Return the lines below exactly as they appear, please, starting with the first and ending with the one that contains "De dertig meest voorkomende termen".

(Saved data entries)
※ ※ ※

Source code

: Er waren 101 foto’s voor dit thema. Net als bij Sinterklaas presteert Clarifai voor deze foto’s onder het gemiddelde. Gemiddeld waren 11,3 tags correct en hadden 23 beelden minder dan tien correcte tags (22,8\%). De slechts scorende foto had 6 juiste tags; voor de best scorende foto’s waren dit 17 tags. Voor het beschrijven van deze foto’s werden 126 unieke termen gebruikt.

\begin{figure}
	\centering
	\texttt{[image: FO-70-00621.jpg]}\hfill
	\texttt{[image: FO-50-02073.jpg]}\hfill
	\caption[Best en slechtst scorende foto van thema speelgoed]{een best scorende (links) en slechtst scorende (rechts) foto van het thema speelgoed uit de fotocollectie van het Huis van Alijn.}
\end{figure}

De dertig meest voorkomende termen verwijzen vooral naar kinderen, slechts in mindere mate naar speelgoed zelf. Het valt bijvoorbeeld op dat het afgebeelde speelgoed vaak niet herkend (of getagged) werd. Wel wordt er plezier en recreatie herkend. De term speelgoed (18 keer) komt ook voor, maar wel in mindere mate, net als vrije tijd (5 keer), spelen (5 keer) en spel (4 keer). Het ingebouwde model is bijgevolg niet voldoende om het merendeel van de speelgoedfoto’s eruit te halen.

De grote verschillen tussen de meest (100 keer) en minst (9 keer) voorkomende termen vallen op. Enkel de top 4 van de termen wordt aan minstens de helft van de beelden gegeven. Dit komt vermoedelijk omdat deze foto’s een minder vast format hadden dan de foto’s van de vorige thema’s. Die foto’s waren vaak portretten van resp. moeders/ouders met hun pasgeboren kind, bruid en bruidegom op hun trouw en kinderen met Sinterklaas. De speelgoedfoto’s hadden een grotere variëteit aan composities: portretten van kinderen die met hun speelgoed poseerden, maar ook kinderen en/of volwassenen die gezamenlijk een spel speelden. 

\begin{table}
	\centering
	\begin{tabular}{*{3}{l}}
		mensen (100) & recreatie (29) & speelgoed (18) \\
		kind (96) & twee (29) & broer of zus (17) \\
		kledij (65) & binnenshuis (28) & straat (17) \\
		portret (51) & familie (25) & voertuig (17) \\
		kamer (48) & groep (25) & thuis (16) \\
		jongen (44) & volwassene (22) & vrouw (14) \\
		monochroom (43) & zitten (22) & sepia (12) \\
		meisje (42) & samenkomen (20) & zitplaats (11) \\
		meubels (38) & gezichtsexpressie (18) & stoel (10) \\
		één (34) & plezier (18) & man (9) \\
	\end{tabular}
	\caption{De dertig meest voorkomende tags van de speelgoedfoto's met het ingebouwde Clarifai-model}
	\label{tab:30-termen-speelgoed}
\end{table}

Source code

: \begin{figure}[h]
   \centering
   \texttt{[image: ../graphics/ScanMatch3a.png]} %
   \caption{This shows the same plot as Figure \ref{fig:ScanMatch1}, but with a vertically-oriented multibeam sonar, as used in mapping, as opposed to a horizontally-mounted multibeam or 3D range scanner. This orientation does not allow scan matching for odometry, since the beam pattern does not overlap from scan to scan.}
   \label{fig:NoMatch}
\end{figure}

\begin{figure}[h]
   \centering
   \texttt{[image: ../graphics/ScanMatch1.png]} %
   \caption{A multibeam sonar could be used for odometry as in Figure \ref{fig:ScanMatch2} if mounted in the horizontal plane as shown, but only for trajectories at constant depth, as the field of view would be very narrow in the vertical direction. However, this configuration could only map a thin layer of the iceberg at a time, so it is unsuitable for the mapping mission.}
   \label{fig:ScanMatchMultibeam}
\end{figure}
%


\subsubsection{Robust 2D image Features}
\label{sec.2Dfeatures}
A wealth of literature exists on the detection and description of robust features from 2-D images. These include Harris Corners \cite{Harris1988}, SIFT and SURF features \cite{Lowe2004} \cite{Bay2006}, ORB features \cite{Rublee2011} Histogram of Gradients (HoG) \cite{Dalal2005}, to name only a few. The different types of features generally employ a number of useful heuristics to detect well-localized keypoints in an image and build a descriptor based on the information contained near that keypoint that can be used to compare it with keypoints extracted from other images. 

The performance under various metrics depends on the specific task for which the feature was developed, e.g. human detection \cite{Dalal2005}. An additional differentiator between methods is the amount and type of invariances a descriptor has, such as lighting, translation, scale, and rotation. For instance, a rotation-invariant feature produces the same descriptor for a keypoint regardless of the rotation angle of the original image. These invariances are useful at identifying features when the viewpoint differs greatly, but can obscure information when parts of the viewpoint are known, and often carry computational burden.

※ ※ ※

• [Final answer]:
Source code

: Er waren 101 foto’s voor dit thema. Net als bij Sinterklaas presteert Clarifai voor deze foto’s onder het gemiddelde. Gemiddeld waren 11,3 tags correct en hadden 23 beelden minder dan tien correcte tags (22,8\%). De slechts scorende foto had 6 juiste tags; voor de best scorende foto’s waren dit 17 tags. Voor het beschrijven van deze foto’s werden 126 unieke termen gebruikt.

\begin{figure}
	\centering
	\texttt{[image: FO-70-00621.jpg]}\hfill
	\texttt{[image: FO-50-02073.jpg]}\hfill
	\caption[Best en slechtst scorende foto van thema speelgoed]{een best scorende (links) en slechtst scorende (rechts) foto van het thema speelgoed uit de fotocollectie van het Huis van Alijn.}
\end{figure}

De dertig meest voorkomende termen verwijzen vooral naar kinderen, slechts in mindere mate naar speelgoed zelf. Het valt bijvoorbeeld op dat het afgebeelde speelgoed vaak niet herkend (of getagged) werd. Wel wordt er plezier en recreatie herkend. De term speelgoed (18 keer) komt ook voor, maar wel in mindere mate, net als vrije tijd (5 keer), spelen (5 keer) en spel (4 keer). Het ingebouwde model is bijgevolg niet voldoende om het merendeel van de speelgoedfoto’s eruit te halen.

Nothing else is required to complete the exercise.